== TASK DESCRIPTION ==
The expected output is every line from the one containing "一个或多个组件的活动检查失败" to the end of the data below, exactly, and no other line.

━━ SUPPLIED ENTRIES

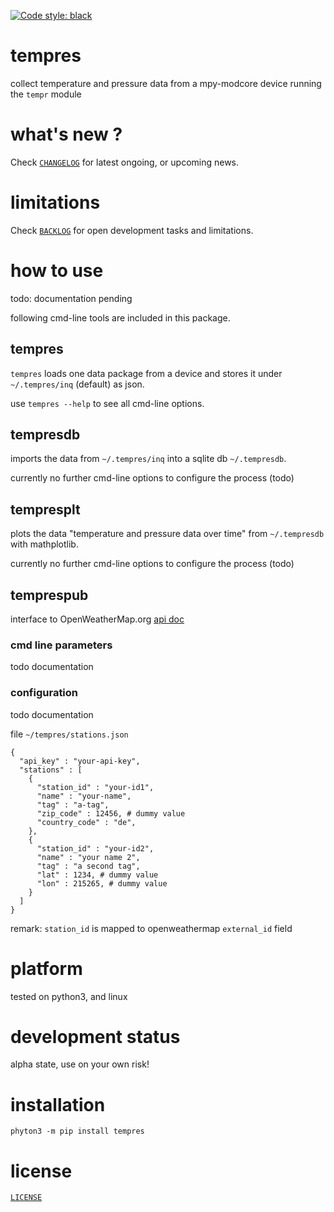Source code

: [![Code style: black](https://img.shields.io/badge/code%20style-black-000000.svg)](https://github.com/psf/black)

# tempres 

collect temperature and pressure data from a mpy-modcore device
running the `tempr` module


# what's new ?

Check
[`CHANGELOG`](https://github.com/kr-g/tempres/blob/main/CHANGELOG.md)
for latest ongoing, or upcoming news.


# limitations

Check 
[`BACKLOG`](https://github.com/kr-g/tempres/blob/main/BACKLOG.md)
for open development tasks and limitations.


# how to use

todo: documentation pending

following cmd-line tools are included in this package.


## tempres

`tempres` loads one data package from a device and stores it under `~/.tempres/inq` (default) as json.

use `tempres --help` to see all cmd-line options.


## tempresdb

imports the data from `~/.tempres/inq` into a sqlite db `~/.tempresdb`.

currently no further cmd-line options to configure the process (todo)


## tempresplt

plots the data "temperature and pressure data over time" from `~/.tempresdb` with mathplotlib.

currently no further cmd-line options to configure the process (todo)


## temprespub

interface to OpenWeatherMap.org [api doc](https://openweathermap.org/stations#steps)


### cmd line parameters

todo documentation

### configuration

todo documentation

file `~/tempres/stations.json` 

    {
      "api_key" : "your-api-key",
      "stations" : [
        { 
          "station_id" : "your-id1",
          "name" : "your-name",
          "tag" : "a-tag",
          "zip_code" : 12456, # dummy value
          "country_code" : "de",
        },
        { 
          "station_id" : "your-id2",
          "name" : "your name 2",
          "tag" : "a second tag",
          "lat" : 1234, # dummy value
          "lon" : 215265, # dummy value
        }
      ]
    }

remark: `station_id` is mapped to openweathermap `external_id` field


# platform

tested on python3, and linux


# development status

alpha state, use on your own risk!


# installation

    phyton3 -m pip install tempres
    

# license

[`LICENSE`](https://github.com/kr-g/tempres/blob/main/LICENSE.md)

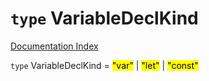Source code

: # `type` VariableDeclKind

[Documentation Index](../README.md)

`type` VariableDeclKind = <mark>"var"</mark> | <mark>"let"</mark> | <mark>"const"</mark>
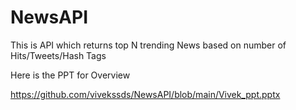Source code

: # NewsAPI
This is API which returns top N trending News based on number of Hits/Tweets/Hash Tags

Here is the PPT for Overview

https://github.com/vivekssds/NewsAPI/blob/main/Vivek_ppt.pptx
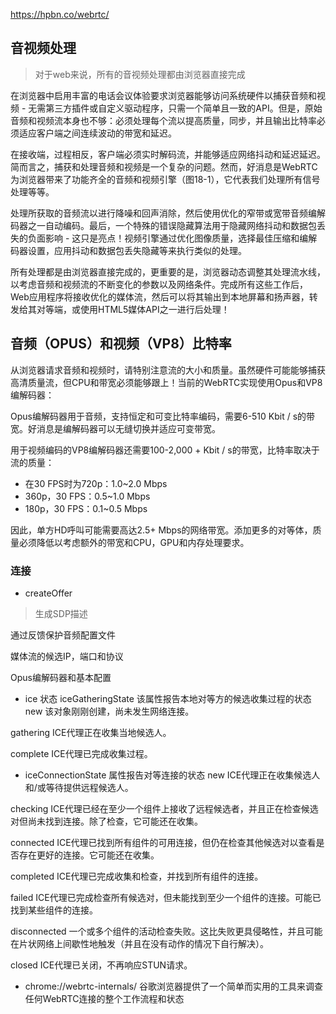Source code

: https://hpbn.co/webrtc/
## 音视频处理
> 对于web来说，所有的音视频处理都由浏览器直接完成

在浏览器中启用丰富的电话会议体验要求浏览器能够访问系统硬件以捕获音频和视频 - 无需第三方插件或自定义驱动程序，只需一个简单且一致的API。但是，原始音频和视频流本身也不够：必须处理每个流以提高质量，同步，并且输出比特率必须适应客户端之间连续波动的带宽和延迟。

在接收端，过程相反，客户端必须实时解码流，并能够适应网络抖动和延迟延迟。简而言之，捕获和处理音频和视频是一个复杂的问题。然而，好消息是WebRTC为浏览器带来了功能齐全的音频和视频引擎（图18-1），它代表我们处理所有信号处理等等。

处理所获取的音频流以进行降噪和回声消除，然后使用优化的窄带或宽带音频编解码器之一自动编码。最后，一个特殊的错误隐藏算法用于隐藏网络抖动和数据包丢失的负面影响 - 这只是亮点！视频引擎通过优化图像质量，选择最佳压缩和编解码器设置，应用抖动和数据包丢失隐藏等来执行类似的处理。

所有处理都是由浏览器直接完成的，更重要的是，浏览器动态调整其处理流水线，以考虑音频和视频流的不断变化的参数以及网络条件。完成所有这些工作后，Web应用程序将接收优化的媒体流，然后可以将其输出到本地屏幕和扬声器，转发给其对等端，或使用HTML5媒体API之一进行后处理！

## 音频（OPUS）和视频（VP8）比特率
   从浏览器请求音频和视频时，请特别注意流的大小和质量。虽然硬件可能能够捕获高清质量流，但CPU和带宽必须能够跟上！当前的WebRTC实现使用Opus和VP8编解码器：
   
   Opus编解码器用于音频，支持恒定和可变比特率编码，需要6-510 Kbit / s的带宽。好消息是编解码器可以无缝切换并适应可变带宽。
   
   用于视频编码的VP8编解码器还需要100-2,000 + Kbit / s的带宽，比特率取决于流的质量：  
   * 在30 FPS时为720p：1.0~2.0 Mbps   
   * 360p，30 FPS：0.5~1.0 Mbps
   * 180p，30 FPS：0.1~0.5 Mbps
      
   因此，单方HD呼叫可能需要高达2.5+ Mbps的网络带宽。添加更多的对等体，质量必须降低以考虑额外的带宽和CPU，GPU和内存处理要求。
### 连接
* createOffer 
> 生成SDP描述

通过反馈保护音频配置文件

媒体流的候选IP，端口和协议

Opus编解码器和基本配置
* ice 状态
iceGatheringState  该属性报告本地对等方的候选收集过程的状态
new
该对象刚刚创建，尚未发生网络连接。

gathering
ICE代理正在收集当地候选人。

complete
ICE代理已完成收集过程。
* iceConnectionState  属性报告对等连接的状态
new
ICE代理正在收集候选人和/或等待提供远程候选人。

checking
ICE代理已经在至少一个组件上接收了远程候选者，并且正在检查候选对但尚未找到连接。除了检查，它可能还在收集。

connected
ICE代理已找到所有组件的可用连接，但仍在检查其他候选对以查看是否存在更好的连接。它可能还在收集。

completed
ICE代理已完成收集和检查，并找到所有组件的连接。

failed
ICE代理已完成检查所有候选对，但未能找到至少一个组件的连接。可能已找到某些组件的连接。

disconnected
一个或多个组件的活动检查失败。这比失败更具侵略性，并且可能在片状网络上间歇性地触发（并且在没有动作的情况下自行解决）。

closed
ICE代理已关闭，不再响应STUN请求。
* chrome://webrtc-internals/  谷歌浏览器提供了一个简单而实用的工具来调查任何WebRTC连接的整个工作流程和状态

━━━━

== ANSWER ==
一个或多个组件的活动检查失败。这比失败更具侵略性，并且可能在片状网络上间歇性地触发（并且在没有动作的情况下自行解决）。

closed
ICE代理已关闭，不再响应STUN请求。
* chrome://webrtc-internals/  谷歌浏览器提供了一个简单而实用的工具来调查任何WebRTC连接的整个工作流程和状态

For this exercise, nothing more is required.